Когда мы говорим, что испанский — звучный язык, что в английском звуки чрезвычайно разнообразны, что к неповторимому достоинству латыни стремятся все языки, возникшие позже, мы применяем к языкам эстетические категории. Ошибаются те, кто полагает, что язык соответствует действительности, тому таинственному, что именуется ею. На самом деле язык — это совсем другое.

Представим себе желтый предмет, светящийся, меняющий форму; иногда мы видим его на небе круглым, иногда он похож на серп, он то увеличивается, то уменьшается. Некто — нам никогда не узнать его имени, — наш предок, общий наш предок дал этому предмету имя «луна» в различных языках разное, в каждом по-своему удачное. Я бы сказал, что греческое слово «селена» слишком сложно для луны, а в английском «moon» есть нечто, придающее слову медлительность, подобающую луне, напоминающее луну, почти круглое, поскольку слово начинается едва ли не тою же буквой, которой кончается. Между тем слово «луна» — прекрасное слово, унаследованное нами от латыни, прекрасное слово, общее для нашего языка и итальянского, — состоит из двух слогов, двух частей; возможно, этого слишком много. Португальское «lua» кажется менее удачным; во французском «lune» кроется нечто таинственное.

Поскольку мы говорим на кастильском наречии, обратимся к слову «луна». Представим себе, что кто-то однажды придумал это слово. Почему бы нам не задуматься о первом человеке, который произнес слово «луна», звучащее так или по-другому.

Существует метафора, которую я не однажды цитировал (простите мне мои повторы, ведь моя память — это память старика семидесяти с лишним лет), персидская метафора, в которой луна именуется зеркалом времени. В выражении «зеркало времени» ощутима и хрупкость луны, и ее вечность. В нем отражено противоречие луны, почти прозрачной, почти несуществующей, мерилом которой служит вечность.

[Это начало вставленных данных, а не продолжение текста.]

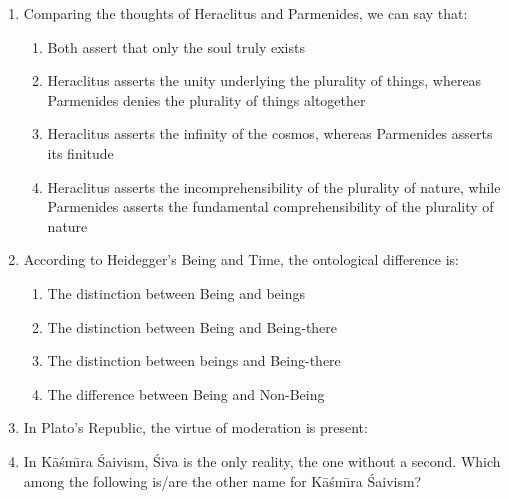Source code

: \documentclass[12pt]{article}
\theoremstyle{remark}
\begin{document}
\begin{enumerate}
\hfill{}
\item Comparing the thoughts of Heraclitus and Parmenides, we can say that:
\begin{enumerate}
    \item Both assert that only the soul  truly exists
    \item Heraclitus asserts the unity underlying the plurality of things, whereas Parmenides denies the plurality of things altogether
    \item Heraclitus asserts the infinity of the cosmos, whereas Parmenides asserts its finitude
    \item Heraclitus asserts the incomprehensibility of the plurality of nature, while Parmenides asserts the fundamental comprehensibility of the plurality of nature
\end{enumerate}
\hfill{}
\item According to Heidegger’s Being and Time, the ontological difference is:
\begin{enumerate}
    \item The distinction between Being  and beings 
    \item The distinction between Being  and Being-there 
    \item The distinction between beings  and Being-there 
    \item The difference between Being  and Non-Being 
\end{enumerate}
\hfill{}
\item In Plato’s Republic, the virtue of moderation is present:
\begin{enumerate}
\end{enumerate}
\hfill{}
\item In K\={a}\'{s}m\={\i}ra \'{S}aivism, \'{S}iva is the only reality, the one without a second. Which among the following is/are the other name for K\={a}\'{s}m\={\i}ra \'{S}aivism?

\end{enumerate}
\end{document}
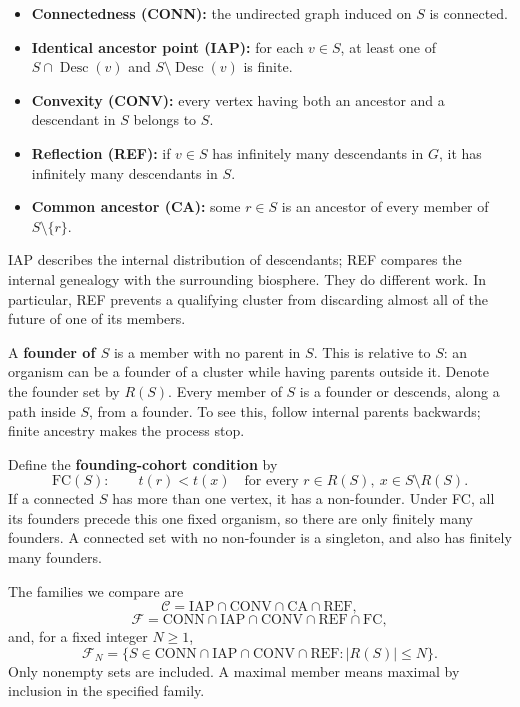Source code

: \documentclass[
  11pt,
  letterpaper,
]{article}
\providecommand{\tightlist}{%
  \setlength{\itemsep}{0pt}\setlength{\parskip}{0pt}}
\begin{document}
\begin{itemize}
\tightlist
\item
  \textbf{Connectedness (CONN):} the undirected graph induced on \(S\)
  is connected.
\item
  \textbf{Identical ancestor point (IAP):} for each \(v\in S\), at least
  one of \(S\cap\operatorname{Desc}(v)\) and
  \(S\setminus\operatorname{Desc}(v)\) is finite.
\item
  \textbf{Convexity (CONV):} every vertex having both an ancestor and a
  descendant in \(S\) belongs to \(S\).
\item
  \textbf{Reflection (REF):} if \(v\in S\) has infinitely many
  descendants in \(G\), it has infinitely many descendants in \(S\).
\item
  \textbf{Common ancestor (CA):} some \(r\in S\) is an ancestor of every
  member of \(S\setminus\{r\}\).
\end{itemize}

IAP describes the internal distribution of descendants; REF compares the
internal genealogy with the surrounding biosphere. They do different
work. In particular, REF prevents a qualifying cluster from discarding
almost all of the future of one of its members.

A \textbf{founder of \(S\)} is a member with no parent in \(S\). This is
relative to \(S\): an organism can be a founder of a cluster while
having parents outside it. Denote the founder set by \(R(S)\). Every
member of \(S\) is a founder or descends, along a path inside \(S\),
from a founder. To see this, follow internal parents backwards; finite
ancestry makes the process stop.

Define the \textbf{founding-cohort condition} by \[
 \mathrm{FC}(S):\qquad
 t(r)<t(x)\quad
 \text{for every }r\in R(S),\ x\in S\setminus R(S).
\] If a connected \(S\) has more than one vertex, it has a non-founder.
Under FC, all its founders precede this one fixed organism, so there are
only finitely many founders. A connected set with no non-founder is a
singleton, and also has finitely many founders.

The families we compare are \[
 \mathcal C=\mathrm{IAP}\cap\mathrm{CONV}\cap\mathrm{CA}\cap\mathrm{REF},
\] \[
 \mathcal F=\mathrm{CONN}\cap\mathrm{IAP}\cap
             \mathrm{CONV}\cap\mathrm{REF}\cap\mathrm{FC},
\] and, for a fixed integer \(N\geq1\), \[
 \mathcal F_N=\{S\in\mathrm{CONN}\cap\mathrm{IAP}\cap
                   \mathrm{CONV}\cap\mathrm{REF}:|R(S)|\leq N\}.
\] Only nonempty sets are included. A maximal member means maximal by
inclusion in the specified family.
\end{document}
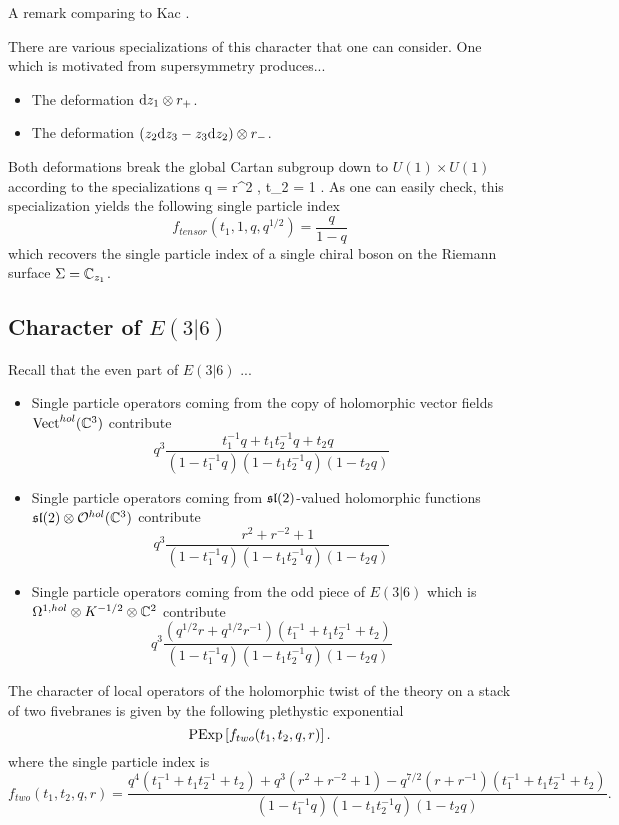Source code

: \documentclass[11pt]{amsart}
\begin{document}
A remark comparing to Kac \cite{KR1}. 

\parsec

There are various specializations of this character that one can consider. 
One which is motivated from supersymmetry produces...

\begin{itemize}
\item The deformation ${\rm d} z_1 \otimes r_+$.
\item The deformation $(z_2 {\rm d} z_3 - z_3 {\rm d} z_2) \otimes r_-$. 
\end{itemize}

Both deformations break the global Cartan subgroup down to $U(1) \times U(1)$ according to the specializations
\beqn\label{eqn:special1}
q = r^2 , \quad t_2 = 1 .
\eeqn
As one can easily check, this specialization yields the following single particle index
\[
f_{tensor}(t_1, 1, q, q^{1/2}) = \frac{q}{1-q} 
\]
which recovers the single particle index of a single chiral boson on the Riemann surface $\Sigma = \mathbb{C}_{z_1}$. 

\subsection{Character of $E(3|6)$}

\parsec[]

Recall that the even part of $E(3|6)$ ... 

\begin{itemize}
\item Single particle operators coming from the copy of holomorphic vector fields ${\rm Vect}^{hol}(\mathbb{C}^3)$ contribute
\[
q^3 \frac{t_1^{-1} q + t_1 t_2^{-1} q + t_2 q }{(1-t_1^{-1}q) (1-t_1 t_2^{-1} q) (1-t_2 q)} 
\]
\item Single particle operators coming from $\mathfrak{sl}(2)$-valued holomorphic functions $\mathfrak{sl}(2) \otimes \mathcal O^{hol}(\mathbb{C}^3)$ contribute
\[
q^3\frac{r^2 + r^{-2} + 1}{(1-t_1^{-1}q) (1-t_1 t_2^{-1} q) (1-t_2 q)} 
\]
\item Single particle operators coming from the odd piece of $E(3|6)$ which is $\Omega^{1,hol} \otimes K^{-1/2} \otimes \mathbb{C}^2$ contribute
\[
q^{3}\frac{(q^{1/2} r + q^{1/2} r^{-1})(t_1^{-1} + t_1t_2^{-1} + t_2)}{(1-t_1^{-1}q) (1-t_1 t_2^{-1} q) (1-t_2 q)}
\]
\end{itemize}

\begin{conj}
The character of local operators of the holomorphic twist of the theory on a stack of two fivebranes is given by the following plethystic exponential
\[
{\rm PExp} \left[f_{two} (t_1,t_2,q,r) \right] .
\]
where the single particle index is
\[
f_{two} (t_1,t_2,q,r) = \frac{q^4(t_1^{-1} + t_1 t_2^{-1}  + t_2) + q^3 (r^2 + r^{-2} + 1) - q^{7/2} (r + r^{-1})(t_1^{-1} + t_1t_2^{-1} + t_2)}{(1-t_1^{-1}q) (1-t_1 t_2^{-1} q) (1-t_2 q)} .
\]
\end{conj}
\end{document}
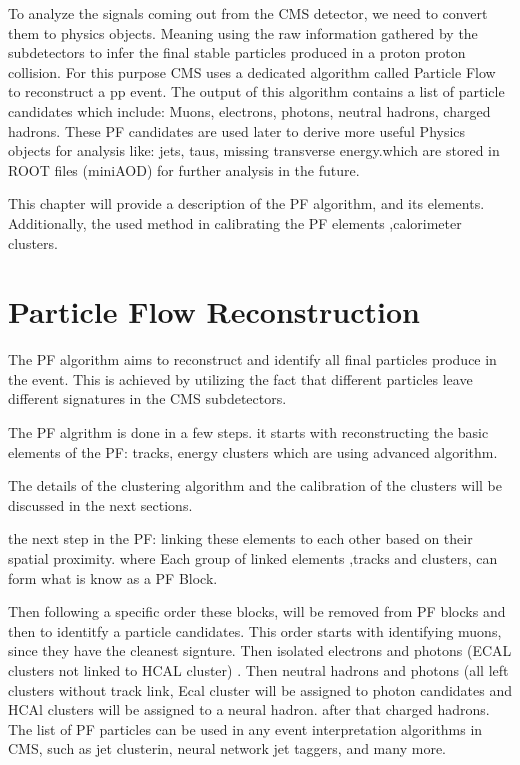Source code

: 
To analyze the signals coming out from the CMS detector, we need to convert them to physics objects.
Meaning using the raw information gathered by the subdetectors to infer the final stable particles produced in a proton proton collision.
For this purpose CMS uses a dedicated algorithm called Particle Flow to reconstruct a pp event.
The output of this algorithm contains a list of particle candidates which include: Muons, electrons, photons, neutral hadrons, charged hadrons.
These PF candidates are used later to derive more useful Physics objects for analysis like:
jets, taus,  missing transverse energy.which are stored in ROOT files (miniAOD) for further analysis in the future.

This chapter will provide a description of the PF algorithm, and its elements. Additionally, the used method in calibrating the PF elements ,calorimeter clusters.   


\section{Particle Flow Reconstruction}

The PF algorithm aims to reconstruct and identify all final particles produce in the event.
This is achieved  by utilizing the fact that different particles leave different signatures in the CMS subdetectors.

The PF algrithm is done in a few steps.
it starts with reconstructing the basic elements of the PF: tracks, energy clusters which are using advanced algorithm.

The details of the clustering algorithm and the calibration of the clusters will be discussed in the next sections.

the next step in the PF: linking these elements to each other based on their spatial proximity.
where Each group of linked elements ,tracks and clusters, can form what is know as a PF Block.

Then following a specific order these blocks, will be removed from PF blocks and then to identitfy a particle candidates.
This order starts with identifying muons, since they have the cleanest signture.
Then isolated electrons and photons (ECAL clusters not linked to HCAL cluster) .
Then neutral hadrons and photons (all left clusters without track link, Ecal cluster will be assigned to photon candidates and HCAl clusters will be assigned to a neural hadron.
after that charged hadrons. 
The list of PF particles  can be used in any event interpretation algorithms in CMS, such as jet clusterin, neural network jet taggers, and  many more.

По-немецки слово «луна» мужского рода. Поэтому Ницше мог сказать, что луна — монах, который завистливо разглядывает землю, или кот, расхаживающий по звездному ковру. Грамматический род слова тоже может послужить поэзии. «Луна» или «зеркало времени» — два эстетических явления, но последнее — явление «двухступенчатое», поскольку «зеркало времени» — словосочетание, а слово «луна», возможно, полнее воплощает идею светила. Каждое слово — это поэтическое произведение.

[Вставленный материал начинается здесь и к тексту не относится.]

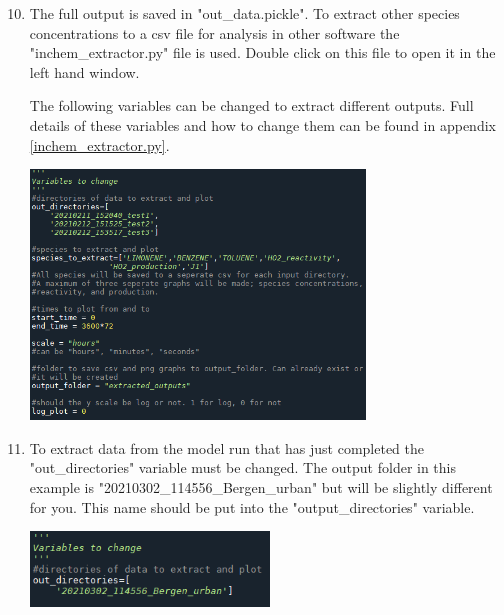 \documentclass[a4paper]{refart}
\begin{document}
\newpage
{\hspace*{-\leftmarginwidth}
\begin{minipage}{\fullwidth}
\linespread{2.0}\selectfont
\begin{enumerate}
\setcounter{enumi}{9}
    \item The full output is saved in "out\_data.pickle". To extract other species concentrations to a csv file for analysis in other software the "inchem\_extractor.py" file is used. Double click on this file to open it in the left hand window.

    The following variables can be changed to extract different outputs. Full details of these variables and how to change them can be found in appendix \ref{inchem_extractor.py}.

            \vspace{1em}
            \begin{minipage}[t]{\linewidth}
                \centering
                \includegraphics[width = 0.7\textwidth]{extractor.png}
            \end{minipage}

    \item To extract data from the model run that has just completed the "out\_directories" variable must be changed. The output folder in this example is "20210302\_114556\_Bergen\_urban" but will be slightly different for you. This name should be put into the "output\_directories" variable.

            \vspace{1em}
            \begin{minipage}[t]{\linewidth}
                \centering
                \includegraphics[width = 0.5\textwidth]{out_directories_variable.png}
            \end{minipage}


\end{enumerate}
\end{minipage}}
\end{document}
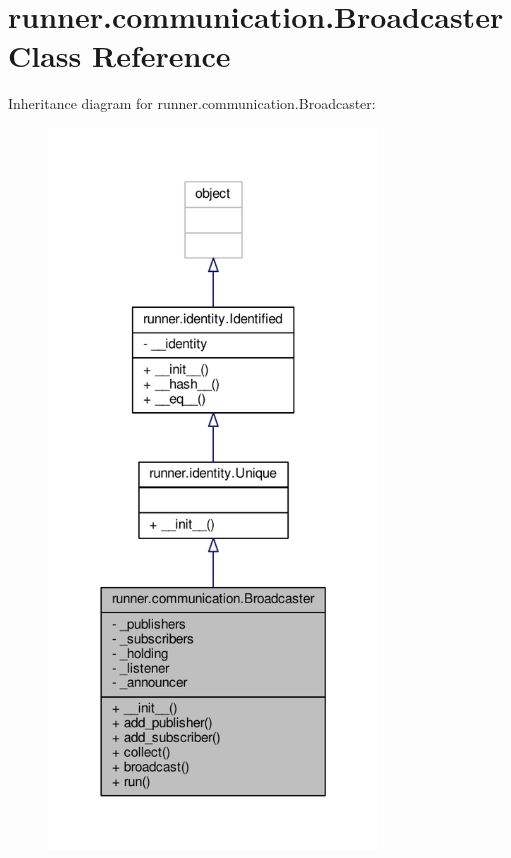 \hypertarget{classrunner_1_1communication_1_1Broadcaster}{}\section{runner.\+communication.\+Broadcaster Class Reference}
\label{classrunner_1_1communication_1_1Broadcaster}


Inheritance diagram for runner.\+communication.\+Broadcaster\+:
\nopagebreak
\begin{figure}[H]
\begin{center}
\leavevmode
\includegraphics[width=248pt]{classrunner_1_1communication_1_1Broadcaster__inherit__graph}
\end{center}
\end{figure}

Принято считать, что проза ближе к реальности, чем поэзия. Мне думается, это заблуждение. Существует высказывание, приписываемое новеллисту Орасио Кироге, из которого следует, что если свежий ветер дует на рассвете, то так и следует писать: «Свежий ветер дует на рассвете». Думается, Кирога, если он это сказал, забыл, что такое построение столь же далеко от действительности, как свежий ветер, дующий на рассвете. Что мы ощущаем? Мы чувствуем движение воздуха, именуемое ветром; знаем, что этот ветер начинает дуть в определенное время, на рассвете. И из этого мы строим нечто, не уступающее по сложности стихотворению Гонгоры или фразе Джойса. Вернемся к предложению: «Ветер дует на рассвете». Найдем подлежащее — ветер, сказуемое — дует, обстоятельство времени — на рассвете. Все это далеко от действительности, действительность проще. Эта фраза, очевидно, прозаическая, умышленно прозаическая и обыкновенная, выбранная Кирогой, представляет собой сложное построение.